Try it >> If a line in the records below contains the word "textit", copy it out.

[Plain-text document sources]

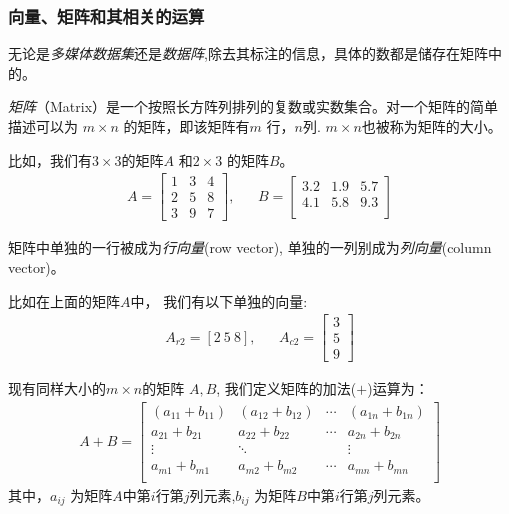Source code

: \documentclass[12pt]{article}
\numberwithin{figure}{section}
\numberwithin{equation}{section}
\begin{document}
\subsubsection{向量、矩阵和其相关的运算}

无论是\textit{多媒体数据集}还是\textit{数据阵},除去其标注的信息，具体的数都是储存在矩阵中的。

\begin{definition}
	\textit{矩阵}（Matrix）是一个按照长方阵列排列的复数或实数集合。对一个矩阵的简单描述可以为 $m \times n$ 的矩阵，即该矩阵有$m$ 行，$n$列. $m \times n$也被称为矩阵的大小。
\end{definition}
\begin{example}
比如，我们有$3 \times 3 $的矩阵$A$ 和$2 \times 3$ 的矩阵$B$。
\begin{align*}
	 A = \begin{bmatrix}
	1 & 3 & 4 \\
	2 & 5 & 8 \\
	3 & 9 & 7
\end{bmatrix}, & & B = \begin{bmatrix}
	3.2 & 1.9 & 5.7 \\
	4.1 & 5.8 & 9.3 \\
\end{bmatrix}
\end{align*}	
\end{example}

\begin{definition}
	矩阵中单独的一行被成为\textit{行向量}(row vector), 单独的一列别成为\textit{列向量}(column vector)。
\end{definition}
\begin{example}
比如在上面的矩阵$A$中，	我们有以下单独的向量:
\begin{align*}
	A_{r2} = [2 \ 5 \ 8],  & & A_{c2} = \begin{bmatrix}
		3 \\
		5 \\
		9 
	\end{bmatrix}
\end{align*}
\end{example}

\begin{definition}
	现有同样大小的$m \times n$的矩阵 $A, B$, 我们定义矩阵的加法($+$)运算为：
	\begin{align*}
		A + B = \begin{bmatrix}
			(a_{11} + b_{11}) & (a_{12}+b_{12}) & \cdots & (a_{1n}+b_{1n}) \\
			a_{21} + b_{21} & a_{22}+b_{22} & \cdots & a_{2n}+b_{2n} \\
			\vdots & \ddots & & \vdots \\
			a_{m1} + b_{m1} & a_{m2}+b_{m2} & \cdots & a_{mn}+b_{mn} \\
		\end{bmatrix}
	\end{align*}
	其中，$a_{ij}$ 为矩阵$A$中第$i$行第$j$列元素,$b_{ij}$ 为矩阵$B$中第$i$行第$j$列元素。
\end{definition}
\end{document}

Your response >>
无论是\textit{多媒体数据集}还是\textit{数据阵},除去其标注的信息，具体的数都是储存在矩阵中的。
	\textit{矩阵}（Matrix）是一个按照长方阵列排列的复数或实数集合。对一个矩阵的简单描述可以为 $m \times n$ 的矩阵，即该矩阵有$m$ 行，$n$列. $m \times n$也被称为矩阵的大小。
	矩阵中单独的一行被成为\textit{行向量}(row vector), 单独的一列别成为\textit{列向量}(column vector)。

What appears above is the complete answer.